• Exercise objective: Nothing but the lines holding the string "fusion" should appear in the answer. Copy them from the entries.

Records from a data source:
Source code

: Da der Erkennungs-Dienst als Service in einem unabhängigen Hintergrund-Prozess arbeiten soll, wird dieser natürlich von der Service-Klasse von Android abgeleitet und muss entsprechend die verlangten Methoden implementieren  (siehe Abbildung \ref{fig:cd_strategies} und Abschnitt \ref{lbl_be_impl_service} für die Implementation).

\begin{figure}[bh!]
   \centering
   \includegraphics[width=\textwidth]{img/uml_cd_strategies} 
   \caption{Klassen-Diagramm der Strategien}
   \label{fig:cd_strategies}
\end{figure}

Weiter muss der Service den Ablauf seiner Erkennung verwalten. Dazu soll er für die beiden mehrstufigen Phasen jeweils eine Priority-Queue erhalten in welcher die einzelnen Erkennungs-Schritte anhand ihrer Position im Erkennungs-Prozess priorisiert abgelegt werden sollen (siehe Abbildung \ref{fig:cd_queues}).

...

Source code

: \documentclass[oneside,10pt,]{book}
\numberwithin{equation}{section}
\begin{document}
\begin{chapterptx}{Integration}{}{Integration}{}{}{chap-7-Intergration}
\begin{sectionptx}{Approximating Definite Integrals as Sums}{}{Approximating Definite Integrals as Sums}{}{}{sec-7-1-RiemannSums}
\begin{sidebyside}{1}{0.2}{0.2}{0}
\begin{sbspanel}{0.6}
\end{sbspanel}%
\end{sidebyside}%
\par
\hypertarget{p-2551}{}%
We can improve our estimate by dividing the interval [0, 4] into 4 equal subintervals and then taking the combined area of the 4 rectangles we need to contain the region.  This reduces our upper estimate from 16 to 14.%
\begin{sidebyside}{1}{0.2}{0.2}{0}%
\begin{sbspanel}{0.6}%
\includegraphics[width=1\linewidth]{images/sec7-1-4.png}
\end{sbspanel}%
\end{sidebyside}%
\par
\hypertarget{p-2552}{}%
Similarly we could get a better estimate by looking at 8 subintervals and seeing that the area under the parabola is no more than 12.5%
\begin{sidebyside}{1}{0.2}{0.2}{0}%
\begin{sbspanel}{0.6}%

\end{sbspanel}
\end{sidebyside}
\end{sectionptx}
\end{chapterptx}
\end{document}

---

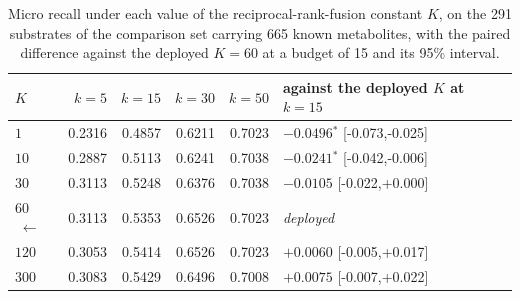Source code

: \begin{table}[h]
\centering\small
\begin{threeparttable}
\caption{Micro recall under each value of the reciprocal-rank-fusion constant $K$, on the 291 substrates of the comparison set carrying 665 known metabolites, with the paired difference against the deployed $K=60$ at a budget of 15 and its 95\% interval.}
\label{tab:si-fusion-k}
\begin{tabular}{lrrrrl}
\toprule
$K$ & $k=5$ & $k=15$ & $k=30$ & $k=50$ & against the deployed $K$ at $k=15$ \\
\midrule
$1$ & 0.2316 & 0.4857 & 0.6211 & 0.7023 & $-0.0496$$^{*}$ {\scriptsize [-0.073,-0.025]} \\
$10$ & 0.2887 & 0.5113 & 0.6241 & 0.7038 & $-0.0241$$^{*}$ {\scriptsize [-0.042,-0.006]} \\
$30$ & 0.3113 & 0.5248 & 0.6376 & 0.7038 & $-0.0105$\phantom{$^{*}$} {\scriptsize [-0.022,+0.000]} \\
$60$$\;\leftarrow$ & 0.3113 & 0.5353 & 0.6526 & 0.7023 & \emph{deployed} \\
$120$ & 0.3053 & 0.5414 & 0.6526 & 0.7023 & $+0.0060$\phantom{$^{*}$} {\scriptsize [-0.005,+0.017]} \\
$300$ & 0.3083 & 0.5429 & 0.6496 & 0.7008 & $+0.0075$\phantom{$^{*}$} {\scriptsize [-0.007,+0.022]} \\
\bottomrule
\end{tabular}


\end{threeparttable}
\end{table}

• Answer space:
\caption{Micro recall under each value of the reciprocal-rank-fusion constant $K$, on the 291 substrates of the comparison set carrying 665 known metabolites, with the paired difference against the deployed $K=60$ at a budget of 15 and its 95\% interval.}
\label{tab:si-fusion-k}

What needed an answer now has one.